**TASK INPUTS:**
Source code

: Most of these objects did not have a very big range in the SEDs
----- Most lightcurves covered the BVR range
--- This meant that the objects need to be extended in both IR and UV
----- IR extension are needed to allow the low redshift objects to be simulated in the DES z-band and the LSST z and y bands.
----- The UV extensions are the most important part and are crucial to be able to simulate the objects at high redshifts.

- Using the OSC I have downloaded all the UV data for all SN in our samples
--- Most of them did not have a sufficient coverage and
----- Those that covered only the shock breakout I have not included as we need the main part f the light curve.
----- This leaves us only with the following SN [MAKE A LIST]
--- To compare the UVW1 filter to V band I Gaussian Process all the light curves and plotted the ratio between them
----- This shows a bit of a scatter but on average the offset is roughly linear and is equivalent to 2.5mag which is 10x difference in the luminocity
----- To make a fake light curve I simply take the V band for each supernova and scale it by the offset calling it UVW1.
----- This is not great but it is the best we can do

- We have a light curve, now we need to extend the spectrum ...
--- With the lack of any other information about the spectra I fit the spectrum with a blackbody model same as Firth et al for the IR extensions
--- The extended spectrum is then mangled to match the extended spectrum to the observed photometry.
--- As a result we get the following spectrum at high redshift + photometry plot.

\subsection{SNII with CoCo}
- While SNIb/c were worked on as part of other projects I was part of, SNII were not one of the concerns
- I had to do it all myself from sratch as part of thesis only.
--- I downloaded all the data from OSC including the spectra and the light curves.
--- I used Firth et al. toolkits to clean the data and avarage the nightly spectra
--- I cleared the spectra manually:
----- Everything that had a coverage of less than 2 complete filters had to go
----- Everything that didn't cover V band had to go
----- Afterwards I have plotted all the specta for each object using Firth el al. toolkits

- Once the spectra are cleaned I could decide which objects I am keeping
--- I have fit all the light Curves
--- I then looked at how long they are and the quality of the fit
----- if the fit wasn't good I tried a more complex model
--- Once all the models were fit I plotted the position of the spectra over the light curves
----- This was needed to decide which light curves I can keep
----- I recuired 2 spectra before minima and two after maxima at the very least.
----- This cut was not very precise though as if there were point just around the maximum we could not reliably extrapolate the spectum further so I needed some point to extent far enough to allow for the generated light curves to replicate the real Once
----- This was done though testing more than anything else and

**ASSIGNMENT:** Among the lines of the material above, find those with the word "downloaded". Copy each one.

**RESPONSE BOX:**
- Using the OSC I have downloaded all the UV data for all SN in our samples
--- I downloaded all the data from OSC including the spectra and the light curves.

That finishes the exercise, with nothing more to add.